Carroccio, la spina di Silvio
di Susanna Turcotutti gli articoli dell'autore Va bene tutto, ma io non posso stare ogni giorno a inchinarmi alla Lega, perché così non riusciamo più a fare un passo». Lo sfogo, rigorosamente anonimo ma proveniente da una prima fila tra i berlusconiani che alla Camera si occupano di giustizia, la dice lunga sull’ultima frontiera nei rapporti tra Berlusconi e la Lega. La cronaca di queste settimane, oltreché lo sconforto dei protagonisti, racconta infatti di quanto l’asse di ferro tra premier e Carroccio, quell’equilibrio che da tempo immemore permette all’uno di tenere la barra a prescindere dai conflitti interni al Pdl, e agli altri di ottenere ciò che vogliono quanto a immagine pubblica e temi che gli stanno a cuore, si sia spostato pericolosamente a favore dei secondi. Pericolosamente per il Cavaliere, anzitutto.
L’ultima frontiera dei leghisti si chiama infatti giustizia.
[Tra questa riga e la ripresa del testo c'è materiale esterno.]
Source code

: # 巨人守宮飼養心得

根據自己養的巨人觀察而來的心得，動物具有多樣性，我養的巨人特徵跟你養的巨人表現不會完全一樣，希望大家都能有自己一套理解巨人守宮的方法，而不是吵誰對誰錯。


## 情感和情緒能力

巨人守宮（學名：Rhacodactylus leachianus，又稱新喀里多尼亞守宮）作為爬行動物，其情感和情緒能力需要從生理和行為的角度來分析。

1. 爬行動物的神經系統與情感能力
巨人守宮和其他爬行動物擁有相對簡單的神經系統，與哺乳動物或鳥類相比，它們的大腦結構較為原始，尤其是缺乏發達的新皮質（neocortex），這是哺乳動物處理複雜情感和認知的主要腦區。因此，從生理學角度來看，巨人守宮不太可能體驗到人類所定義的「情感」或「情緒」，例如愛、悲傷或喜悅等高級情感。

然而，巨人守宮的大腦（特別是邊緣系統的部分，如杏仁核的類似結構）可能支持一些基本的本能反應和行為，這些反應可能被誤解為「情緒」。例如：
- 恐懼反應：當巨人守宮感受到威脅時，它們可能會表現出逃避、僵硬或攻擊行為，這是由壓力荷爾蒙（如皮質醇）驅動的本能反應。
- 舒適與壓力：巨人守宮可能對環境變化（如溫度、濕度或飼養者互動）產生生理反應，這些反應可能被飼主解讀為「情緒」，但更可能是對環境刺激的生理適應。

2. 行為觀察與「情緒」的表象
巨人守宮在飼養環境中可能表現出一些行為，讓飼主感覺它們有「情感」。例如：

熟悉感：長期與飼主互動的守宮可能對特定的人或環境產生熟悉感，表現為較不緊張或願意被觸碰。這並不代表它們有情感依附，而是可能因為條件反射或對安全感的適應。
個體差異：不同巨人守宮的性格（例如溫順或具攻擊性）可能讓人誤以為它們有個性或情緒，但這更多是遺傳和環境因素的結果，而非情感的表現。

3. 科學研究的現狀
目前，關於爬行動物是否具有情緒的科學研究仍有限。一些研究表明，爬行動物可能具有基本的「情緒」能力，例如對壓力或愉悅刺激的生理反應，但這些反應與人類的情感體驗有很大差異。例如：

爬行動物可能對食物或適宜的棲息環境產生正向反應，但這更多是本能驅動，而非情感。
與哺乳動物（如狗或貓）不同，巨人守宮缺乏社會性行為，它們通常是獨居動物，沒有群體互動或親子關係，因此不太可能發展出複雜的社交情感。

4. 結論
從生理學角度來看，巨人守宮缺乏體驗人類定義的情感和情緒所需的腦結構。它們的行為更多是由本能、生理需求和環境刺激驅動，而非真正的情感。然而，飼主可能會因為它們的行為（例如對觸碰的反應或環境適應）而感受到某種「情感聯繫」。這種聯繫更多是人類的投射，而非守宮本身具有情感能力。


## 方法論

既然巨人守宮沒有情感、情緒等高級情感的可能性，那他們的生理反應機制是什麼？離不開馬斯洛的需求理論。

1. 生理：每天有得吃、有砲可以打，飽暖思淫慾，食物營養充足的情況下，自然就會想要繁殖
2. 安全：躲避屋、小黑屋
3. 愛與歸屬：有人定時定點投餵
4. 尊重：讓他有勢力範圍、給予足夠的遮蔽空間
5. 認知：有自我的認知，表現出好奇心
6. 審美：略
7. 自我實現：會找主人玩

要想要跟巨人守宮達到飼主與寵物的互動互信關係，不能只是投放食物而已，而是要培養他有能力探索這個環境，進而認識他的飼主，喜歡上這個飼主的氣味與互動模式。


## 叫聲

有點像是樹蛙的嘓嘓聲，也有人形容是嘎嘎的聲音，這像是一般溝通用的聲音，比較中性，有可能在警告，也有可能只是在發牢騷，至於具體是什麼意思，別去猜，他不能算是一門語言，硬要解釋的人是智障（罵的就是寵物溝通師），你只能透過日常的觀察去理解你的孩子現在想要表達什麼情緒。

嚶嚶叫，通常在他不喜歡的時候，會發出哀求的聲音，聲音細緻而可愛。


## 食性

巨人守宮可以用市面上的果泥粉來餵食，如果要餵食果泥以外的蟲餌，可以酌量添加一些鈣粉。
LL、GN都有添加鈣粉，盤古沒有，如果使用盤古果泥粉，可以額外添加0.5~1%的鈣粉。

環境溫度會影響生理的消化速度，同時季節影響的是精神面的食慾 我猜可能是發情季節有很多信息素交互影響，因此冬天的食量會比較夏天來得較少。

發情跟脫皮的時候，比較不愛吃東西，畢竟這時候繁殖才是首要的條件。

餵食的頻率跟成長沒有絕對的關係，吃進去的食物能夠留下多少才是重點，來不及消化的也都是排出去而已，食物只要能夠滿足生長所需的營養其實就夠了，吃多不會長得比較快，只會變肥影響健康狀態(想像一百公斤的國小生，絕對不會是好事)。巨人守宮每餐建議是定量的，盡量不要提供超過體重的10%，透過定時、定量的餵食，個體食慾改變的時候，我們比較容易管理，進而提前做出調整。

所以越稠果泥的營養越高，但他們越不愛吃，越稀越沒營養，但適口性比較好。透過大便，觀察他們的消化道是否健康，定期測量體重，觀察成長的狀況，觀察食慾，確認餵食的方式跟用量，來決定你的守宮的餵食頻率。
Dacché ha stravinto le ultime elezioni, oltre che sventolare future prossime banche del nord, il Carroccio ha cambiato passo sul tema che più sta a cuore a Berlusconi. Cartina di tornasole, quel che è accaduto sul ddl svuota carceri: barricate, critiche aperte, sconfessioni, condizioni dettate per filo e per segno ad Alfano - che di quel testo è l’estensore. Risultato: il provvedimento è stato stralciato nella sua seconda parte (la cosiddetta messa in prova) e svuotato nella restante prima. Proprio come desiderava la Lega. Che ha infine deciso di dar voce anche ai suoi impulsi legge e ordine, dopo anni di silenzio totale sulla giustizia, a favor di Cavaliere. Non è che prima - sul ddl intercettazioni, per esempio - il partito di Bossi non avesse obiezioni da fare.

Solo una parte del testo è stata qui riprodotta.